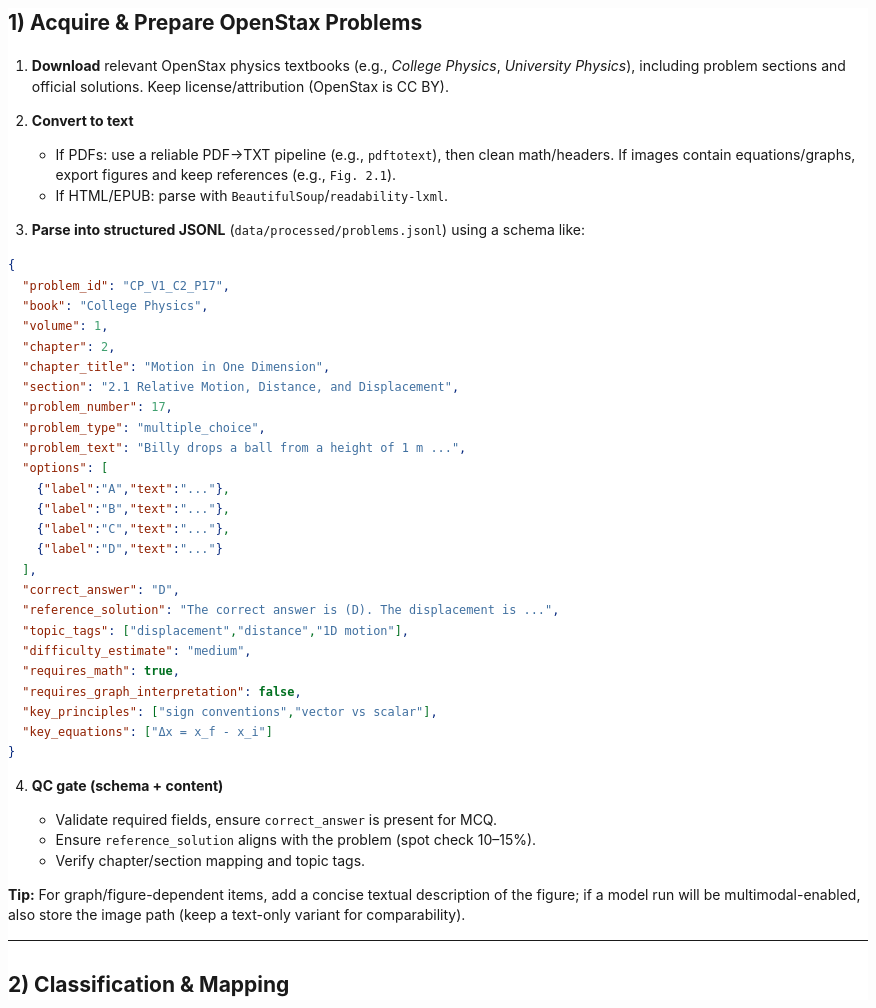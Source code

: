 
## 1) Acquire & Prepare OpenStax Problems

1. **Download** relevant OpenStax physics textbooks (e.g., *College Physics*, *University Physics*), including problem sections and official solutions. Keep license/attribution (OpenStax is CC BY).
2. **Convert to text**

   * If PDFs: use a reliable PDF→TXT pipeline (e.g., `pdftotext`), then clean math/headers. If images contain equations/graphs, export figures and keep references (e.g., `Fig. 2.1`).
   * If HTML/EPUB: parse with `BeautifulSoup`/`readability-lxml`.
3. **Parse into structured JSONL** (`data/processed/problems.jsonl`) using a schema like:

```json
{
  "problem_id": "CP_V1_C2_P17",
  "book": "College Physics",
  "volume": 1,
  "chapter": 2,
  "chapter_title": "Motion in One Dimension",
  "section": "2.1 Relative Motion, Distance, and Displacement",
  "problem_number": 17,
  "problem_type": "multiple_choice", 
  "problem_text": "Billy drops a ball from a height of 1 m ...",
  "options": [
    {"label":"A","text":"..."},
    {"label":"B","text":"..."},
    {"label":"C","text":"..."},
    {"label":"D","text":"..."}
  ],
  "correct_answer": "D",
  "reference_solution": "The correct answer is (D). The displacement is ...",
  "topic_tags": ["displacement","distance","1D motion"],
  "difficulty_estimate": "medium",
  "requires_math": true,
  "requires_graph_interpretation": false,
  "key_principles": ["sign conventions","vector vs scalar"],
  "key_equations": ["Δx = x_f - x_i"]
}
```

4. **QC gate (schema + content)**

   * Validate required fields, ensure `correct_answer` is present for MCQ.
   * Ensure `reference_solution` aligns with the problem (spot check 10–15%).
   * Verify chapter/section mapping and topic tags.

**Tip:** For graph/figure-dependent items, add a concise textual description of the figure; if a model run will be multimodal-enabled, also store the image path (keep a text-only variant for comparability).

---

## 2) Classification & Mapping
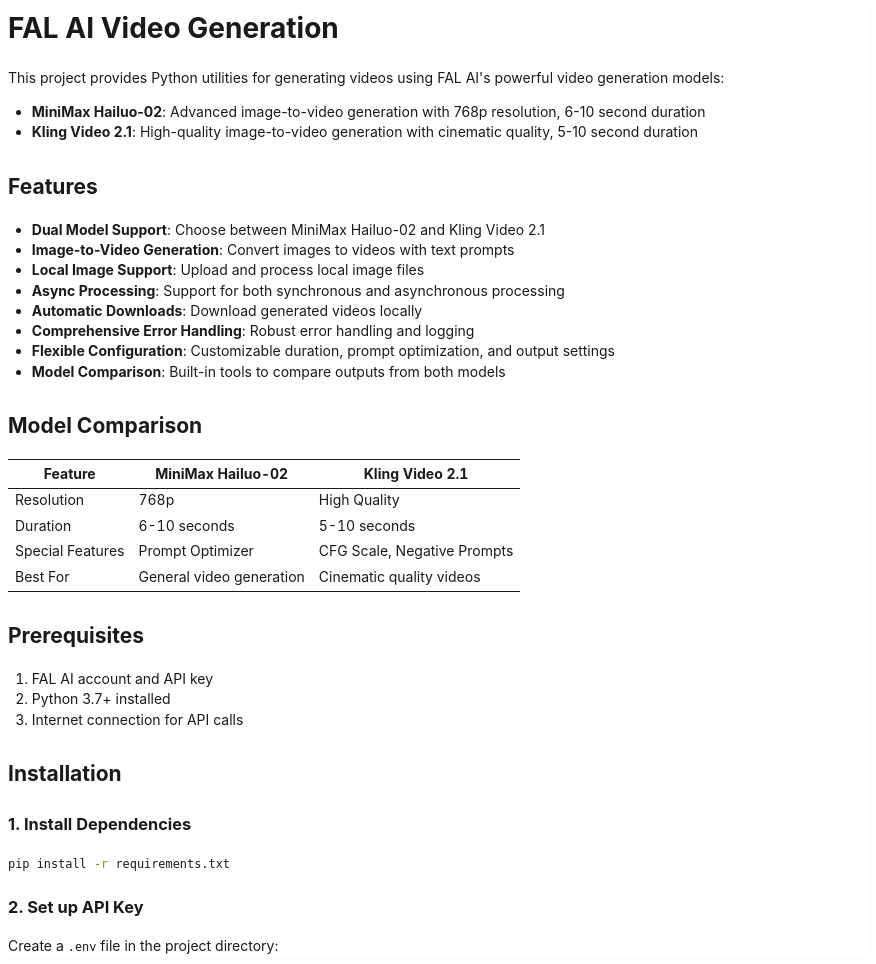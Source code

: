 # FAL AI Video Generation

This project provides Python utilities for generating videos using FAL AI's powerful video generation models:

- **MiniMax Hailuo-02**: Advanced image-to-video generation with 768p resolution, 6-10 second duration
- **Kling Video 2.1**: High-quality image-to-video generation with cinematic quality, 5-10 second duration

## Features

- **Dual Model Support**: Choose between MiniMax Hailuo-02 and Kling Video 2.1
- **Image-to-Video Generation**: Convert images to videos with text prompts
- **Local Image Support**: Upload and process local image files
- **Async Processing**: Support for both synchronous and asynchronous processing
- **Automatic Downloads**: Download generated videos locally
- **Comprehensive Error Handling**: Robust error handling and logging
- **Flexible Configuration**: Customizable duration, prompt optimization, and output settings
- **Model Comparison**: Built-in tools to compare outputs from both models

## Model Comparison

| Feature | MiniMax Hailuo-02 | Kling Video 2.1 |
|---------|-------------------|------------------|
| Resolution | 768p | High Quality |
| Duration | 6-10 seconds | 5-10 seconds |
| Special Features | Prompt Optimizer | CFG Scale, Negative Prompts |
| Best For | General video generation | Cinematic quality videos |

## Prerequisites

1. FAL AI account and API key
2. Python 3.7+ installed
3. Internet connection for API calls

## Installation

### 1. Install Dependencies

```bash
pip install -r requirements.txt
```

### 2. Set up API Key

Create a `.env` file in the project directory:
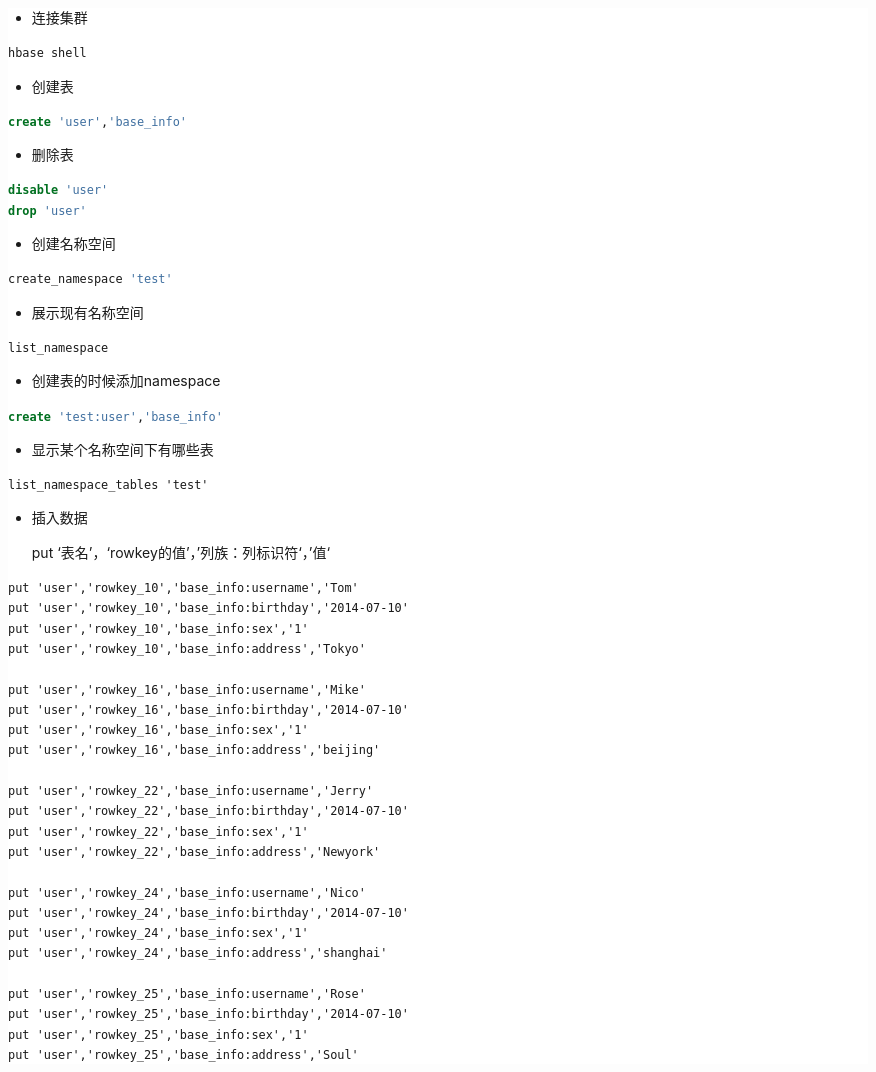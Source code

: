 - 连接集群

```
hbase shell
```

- 创建表

```sql
create 'user','base_info'
```

- 删除表

```sql
disable 'user'
drop 'user'
```

- 创建名称空间

```sql
create_namespace 'test'
```

- 展示现有名称空间

```sql
list_namespace
```

- 创建表的时候添加namespace

```sql
create 'test:user','base_info'
```

- 显示某个名称空间下有哪些表

```
list_namespace_tables 'test'
```

- 插入数据

  put  ‘表名’，‘rowkey的值’，’列族：列标识符‘，’值‘

```
put 'user','rowkey_10','base_info:username','Tom'
put 'user','rowkey_10','base_info:birthday','2014-07-10'
put 'user','rowkey_10','base_info:sex','1'
put 'user','rowkey_10','base_info:address','Tokyo'

put 'user','rowkey_16','base_info:username','Mike'
put 'user','rowkey_16','base_info:birthday','2014-07-10'
put 'user','rowkey_16','base_info:sex','1'
put 'user','rowkey_16','base_info:address','beijing'

put 'user','rowkey_22','base_info:username','Jerry'
put 'user','rowkey_22','base_info:birthday','2014-07-10'
put 'user','rowkey_22','base_info:sex','1'
put 'user','rowkey_22','base_info:address','Newyork'

put 'user','rowkey_24','base_info:username','Nico'
put 'user','rowkey_24','base_info:birthday','2014-07-10'
put 'user','rowkey_24','base_info:sex','1'
put 'user','rowkey_24','base_info:address','shanghai'

put 'user','rowkey_25','base_info:username','Rose'
put 'user','rowkey_25','base_info:birthday','2014-07-10'
put 'user','rowkey_25','base_info:sex','1'
put 'user','rowkey_25','base_info:address','Soul'
```
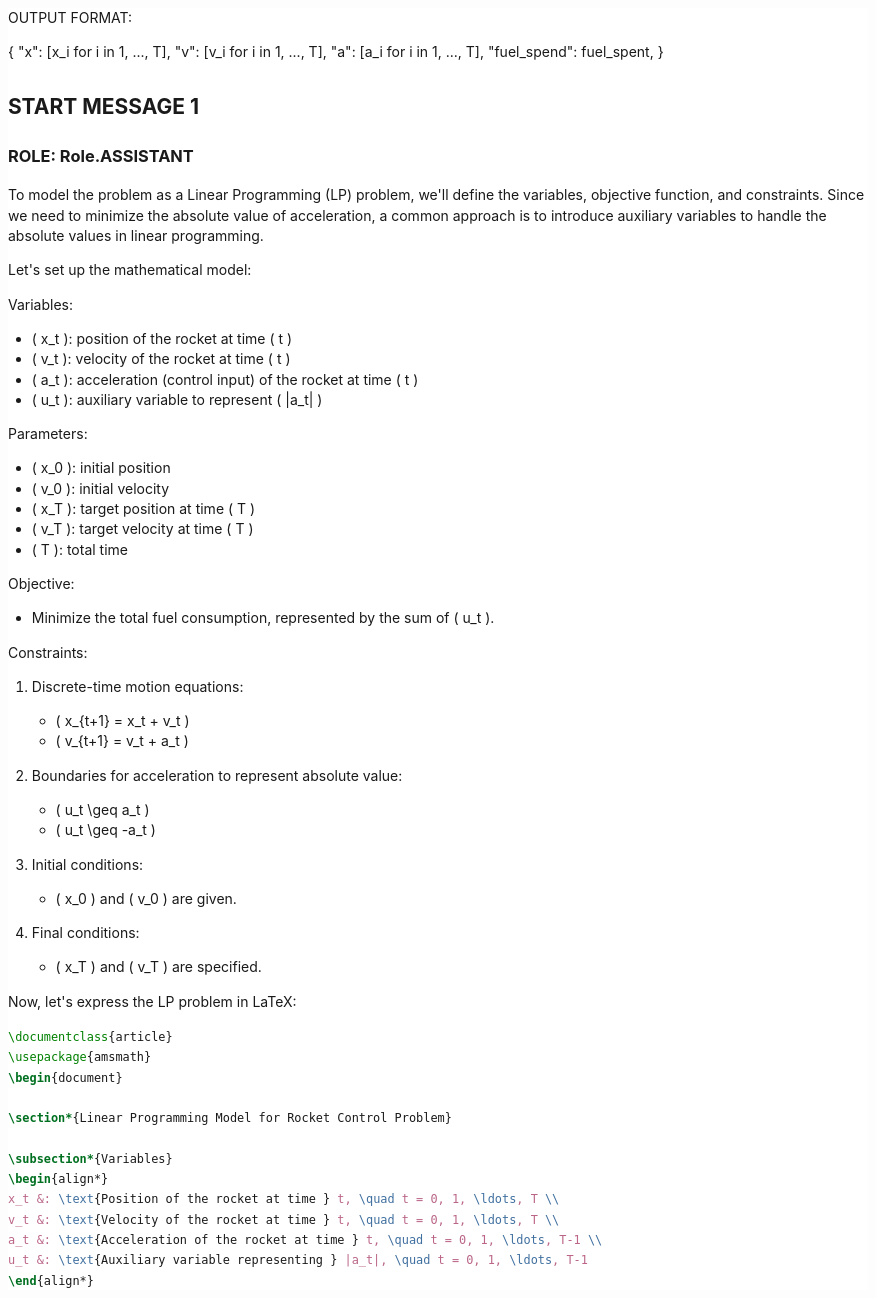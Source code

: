 OUTPUT FORMAT:

{
    "x": [x_i for i in 1, ..., T],
    "v": [v_i for i in 1, ..., T],
    "a": [a_i for i in 1, ..., T],
    "fuel_spend": fuel_spent,
}


</DESCRIPTION>


## START MESSAGE 1 
### ROLE: Role.ASSISTANT
To model the problem as a Linear Programming (LP) problem, we'll define the variables, objective function, and constraints. Since we need to minimize the absolute value of acceleration, a common approach is to introduce auxiliary variables to handle the absolute values in linear programming.

Let's set up the mathematical model:

Variables:
- \( x_t \): position of the rocket at time \( t \)
- \( v_t \): velocity of the rocket at time \( t \)
- \( a_t \): acceleration (control input) of the rocket at time \( t \)
- \( u_t \): auxiliary variable to represent \( |a_t| \)

Parameters:
- \( x_0 \): initial position
- \( v_0 \): initial velocity
- \( x_T \): target position at time \( T \)
- \( v_T \): target velocity at time \( T \)
- \( T \): total time

Objective:
- Minimize the total fuel consumption, represented by the sum of \( u_t \).

Constraints:
1. Discrete-time motion equations:
   - \( x_{t+1} = x_t + v_t \)
   - \( v_{t+1} = v_t + a_t \)

2. Boundaries for acceleration to represent absolute value:
    - \( u_t \geq a_t \)
    - \( u_t \geq -a_t \)

3. Initial conditions:
   - \( x_0 \) and \( v_0 \) are given.

4. Final conditions:
   - \( x_T \) and \( v_T \) are specified.

Now, let's express the LP problem in LaTeX:

```latex
\documentclass{article}
\usepackage{amsmath}
\begin{document}

\section*{Linear Programming Model for Rocket Control Problem}

\subsection*{Variables}
\begin{align*}
x_t &: \text{Position of the rocket at time } t, \quad t = 0, 1, \ldots, T \\
v_t &: \text{Velocity of the rocket at time } t, \quad t = 0, 1, \ldots, T \\
a_t &: \text{Acceleration of the rocket at time } t, \quad t = 0, 1, \ldots, T-1 \\
u_t &: \text{Auxiliary variable representing } |a_t|, \quad t = 0, 1, \ldots, T-1
\end{align*}

```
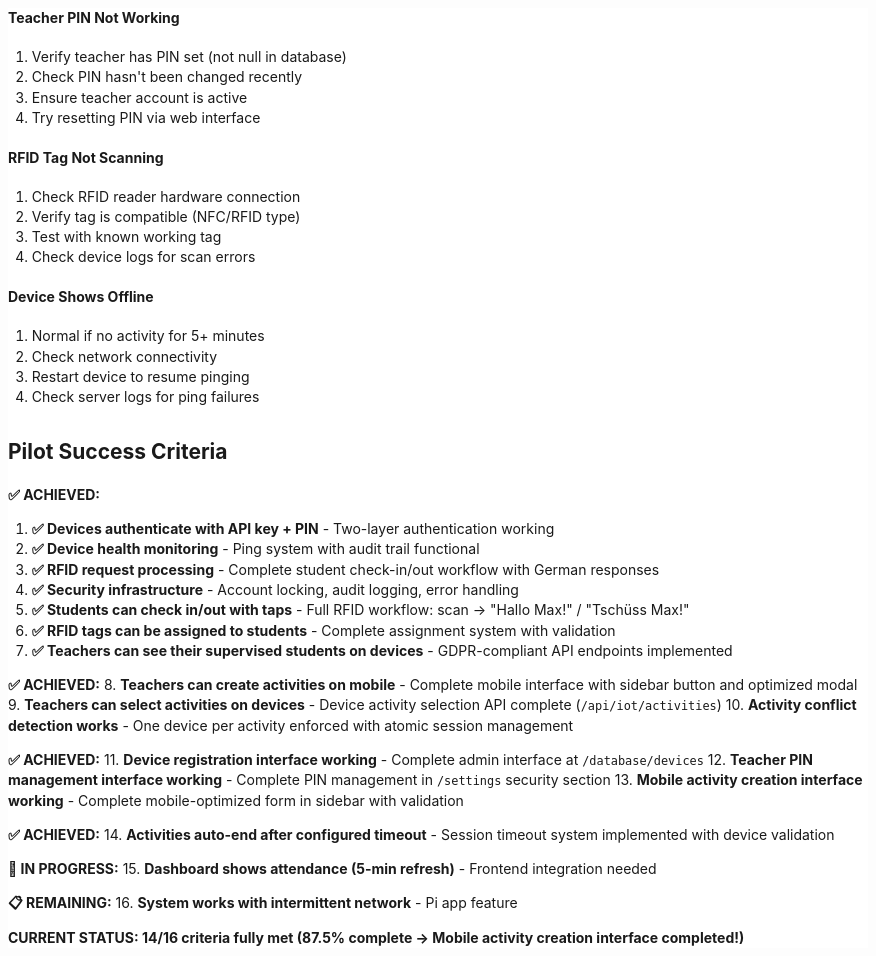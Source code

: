 #### Teacher PIN Not Working
1. Verify teacher has PIN set (not null in database)
2. Check PIN hasn't been changed recently
3. Ensure teacher account is active
4. Try resetting PIN via web interface

#### RFID Tag Not Scanning
1. Check RFID reader hardware connection
2. Verify tag is compatible (NFC/RFID type)
3. Test with known working tag
4. Check device logs for scan errors

#### Device Shows Offline
1. Normal if no activity for 5+ minutes
2. Check network connectivity
3. Restart device to resume pinging
4. Check server logs for ping failures

## Pilot Success Criteria

**✅ ACHIEVED:**
1. **✅ Devices authenticate with API key + PIN** - Two-layer authentication working
2. **✅ Device health monitoring** - Ping system with audit trail functional
3. **✅ RFID request processing** - Complete student check-in/out workflow with German responses
4. **✅ Security infrastructure** - Account locking, audit logging, error handling
5. **✅ Students can check in/out with taps** - Full RFID workflow: scan → "Hallo Max!" / "Tschüss Max!"
6. **✅ RFID tags can be assigned to students** - Complete assignment system with validation
7. **✅ Teachers can see their supervised students on devices** - GDPR-compliant API endpoints implemented

**✅ ACHIEVED:**
8. **Teachers can create activities on mobile** - Complete mobile interface with sidebar button and optimized modal
9. **Teachers can select activities on devices** - Device activity selection API complete (`/api/iot/activities`)
10. **Activity conflict detection works** - One device per activity enforced with atomic session management

**✅ ACHIEVED:**
11. **Device registration interface working** - Complete admin interface at `/database/devices`
12. **Teacher PIN management interface working** - Complete PIN management in `/settings` security section
13. **Mobile activity creation interface working** - Complete mobile-optimized form in sidebar with validation

**✅ ACHIEVED:**
14. **Activities auto-end after configured timeout** - Session timeout system implemented with device validation

**🚨 IN PROGRESS:**
15. **Dashboard shows attendance (5-min refresh)** - Frontend integration needed

**📋 REMAINING:**
16. **System works with intermittent network** - Pi app feature

**CURRENT STATUS: 14/16 criteria fully met (87.5% complete → Mobile activity creation interface completed!)**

______________________________

- **Aim of the exercise**
Take the lines from the first line of the entries through the line with "- **Kling Video", inclusive, and give them again exactly, minus any pictures.

- **Completed exercise**
Source code

: 
## 1) Acquire & Prepare OpenStax Problems

1. **Download** relevant OpenStax physics textbooks (e.g., *College Physics*, *University Physics*), including problem sections and official solutions. Keep license/attribution (OpenStax is CC BY).
2. **Convert to text**

   * If PDFs: use a reliable PDF→TXT pipeline (e.g., `pdftotext`), then clean math/headers. If images contain equations/graphs, export figures and keep references (e.g., `Fig. 2.1`).
   * If HTML/EPUB: parse with `BeautifulSoup`/`readability-lxml`.
3. **Parse into structured JSONL** (`data/processed/problems.jsonl`) using a schema like:

```json
{
  "problem_id": "CP_V1_C2_P17",
  "book": "College Physics",
  "volume": 1,
  "chapter": 2,
  "chapter_title": "Motion in One Dimension",
  "section": "2.1 Relative Motion, Distance, and Displacement",
  "problem_number": 17,
  "problem_type": "multiple_choice", 
  "problem_text": "Billy drops a ball from a height of 1 m ...",
  "options": [
    {"label":"A","text":"..."},
    {"label":"B","text":"..."},
    {"label":"C","text":"..."},
    {"label":"D","text":"..."}
  ],
  "correct_answer": "D",
  "reference_solution": "The correct answer is (D). The displacement is ...",
  "topic_tags": ["displacement","distance","1D motion"],
  "difficulty_estimate": "medium",
  "requires_math": true,
  "requires_graph_interpretation": false,
  "key_principles": ["sign conventions","vector vs scalar"],
  "key_equations": ["Δx = x_f - x_i"]
}
```

4. **QC gate (schema + content)**

   * Validate required fields, ensure `correct_answer` is present for MCQ.
   * Ensure `reference_solution` aligns with the problem (spot check 10–15%).
   * Verify chapter/section mapping and topic tags.

**Tip:** For graph/figure-dependent items, add a concise textual description of the figure; if a model run will be multimodal-enabled, also store the image path (keep a text-only variant for comparability).

---

## 2) Classification & Mapping
Source code

: # FAL AI Video Generation

This project provides Python utilities for generating videos using FAL AI's powerful video generation models:

- **MiniMax Hailuo-02**: Advanced image-to-video generation with 768p resolution, 6-10 second duration
- **Kling Video 2.1**: High-quality image-to-video generation with cinematic quality, 5-10 second duration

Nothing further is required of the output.